Le cercle se resserra si étroitement, qu’il sembla à M. Jackal qu’il étouffait dans cette muraille vivante.
–
Signez ce testament, dit l’homme à la montre, et finissons-en, s’il vous plaît.
– Nous avons des affaires plus pressées et plus importantes que la vôtre, dit un second carbonaro.
– Et il y a déjà bien du temps de perdu, dit un troisième.
L’homme à la montre présenta la plume à M.
Jackal.
– Signez, dit-il.
M. Jackal prit la plume et signa tout en protestant.

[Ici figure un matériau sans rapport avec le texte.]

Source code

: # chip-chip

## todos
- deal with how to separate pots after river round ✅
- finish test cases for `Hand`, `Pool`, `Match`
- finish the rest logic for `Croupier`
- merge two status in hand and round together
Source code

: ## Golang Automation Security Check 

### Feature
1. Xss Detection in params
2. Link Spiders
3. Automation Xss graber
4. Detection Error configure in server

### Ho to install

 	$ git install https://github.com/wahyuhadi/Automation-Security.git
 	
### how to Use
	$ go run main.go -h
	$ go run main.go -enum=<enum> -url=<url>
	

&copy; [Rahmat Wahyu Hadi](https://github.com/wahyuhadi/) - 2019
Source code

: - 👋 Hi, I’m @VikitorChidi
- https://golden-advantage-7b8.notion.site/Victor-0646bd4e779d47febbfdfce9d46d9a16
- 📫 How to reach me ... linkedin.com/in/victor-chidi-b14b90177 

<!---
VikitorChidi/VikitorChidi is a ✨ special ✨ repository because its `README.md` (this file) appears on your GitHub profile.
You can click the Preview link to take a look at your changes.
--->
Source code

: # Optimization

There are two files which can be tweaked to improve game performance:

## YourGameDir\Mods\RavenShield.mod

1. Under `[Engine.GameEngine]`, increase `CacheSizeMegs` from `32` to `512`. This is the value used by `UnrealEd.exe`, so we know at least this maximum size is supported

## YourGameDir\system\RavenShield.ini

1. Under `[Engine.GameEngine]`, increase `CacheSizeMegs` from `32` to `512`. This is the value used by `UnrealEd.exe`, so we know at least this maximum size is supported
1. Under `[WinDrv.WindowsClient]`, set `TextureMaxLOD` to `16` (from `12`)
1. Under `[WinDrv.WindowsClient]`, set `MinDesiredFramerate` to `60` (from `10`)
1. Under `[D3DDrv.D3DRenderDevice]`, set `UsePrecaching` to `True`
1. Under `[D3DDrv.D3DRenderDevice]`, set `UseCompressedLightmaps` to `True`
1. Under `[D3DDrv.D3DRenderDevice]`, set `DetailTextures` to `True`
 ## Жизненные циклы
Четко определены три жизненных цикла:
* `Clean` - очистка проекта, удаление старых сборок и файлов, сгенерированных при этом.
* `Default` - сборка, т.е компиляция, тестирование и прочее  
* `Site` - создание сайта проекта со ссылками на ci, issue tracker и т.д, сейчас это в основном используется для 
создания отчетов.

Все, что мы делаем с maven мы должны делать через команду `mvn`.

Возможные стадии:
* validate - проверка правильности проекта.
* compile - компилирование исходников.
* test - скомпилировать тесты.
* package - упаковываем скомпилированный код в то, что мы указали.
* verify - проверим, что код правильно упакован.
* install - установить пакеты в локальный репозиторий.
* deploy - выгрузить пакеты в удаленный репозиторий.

– Est-ce fait ? demanda-t-on.
– Oui, dit l’homme à la montre.
Puis, à M. Jackal :
– Monsieur, ajouta-t-il, au nom de tous les frères ici présents, je jure devant Dieu que votre testament sera religieusement respecté et que vos dernières volontés seront ponctuellement exécutées.
– Venez, dit un des hommes qui n’avait pas encore prononcé une parole, et que, vu ses proportions athlétiques, on pouvait prendre sans se tromper pour l’homme chargé par ce tribunal secret de faire les fonctions d’exécuteur. Venez !
Puis, saisissant vigoureusement M. Jackal par le collet, il l’entraîna et le fit passer à travers le cercle, qui s’ouvrit pour laisser sortir la victime et le bourreau.
M. Jackal avait déjà fait, ainsi entraîné par le colosse, huit ou dix pas dans le bois, et il apercevait, dans la pénombre, à la branche d’un arbre, une corde se balançant au-dessus d’une fosse fraîchement creusée, lorsque deux hommes qui venaient du fond du bois apparurent tout à coup et lui barrèrent le passage.